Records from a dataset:
━━━━━━━━━━━━━━━━━━━━━━━━━━━━━━
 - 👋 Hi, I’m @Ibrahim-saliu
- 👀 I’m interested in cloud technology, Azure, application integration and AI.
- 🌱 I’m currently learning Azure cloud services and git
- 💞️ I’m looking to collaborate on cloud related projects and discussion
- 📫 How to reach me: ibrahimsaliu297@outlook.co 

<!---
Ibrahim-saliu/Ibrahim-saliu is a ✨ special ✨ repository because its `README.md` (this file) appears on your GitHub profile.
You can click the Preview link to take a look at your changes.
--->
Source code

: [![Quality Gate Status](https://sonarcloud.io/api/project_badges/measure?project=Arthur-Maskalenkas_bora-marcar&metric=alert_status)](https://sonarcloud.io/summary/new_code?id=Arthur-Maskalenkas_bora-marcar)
━━━━━━━━━━━━━━━━━━━━━━━━━━━━━━
Exercise brief: Among the entries above, how many lines have the string "Azure" in them? Only the number should be given.

Result: 2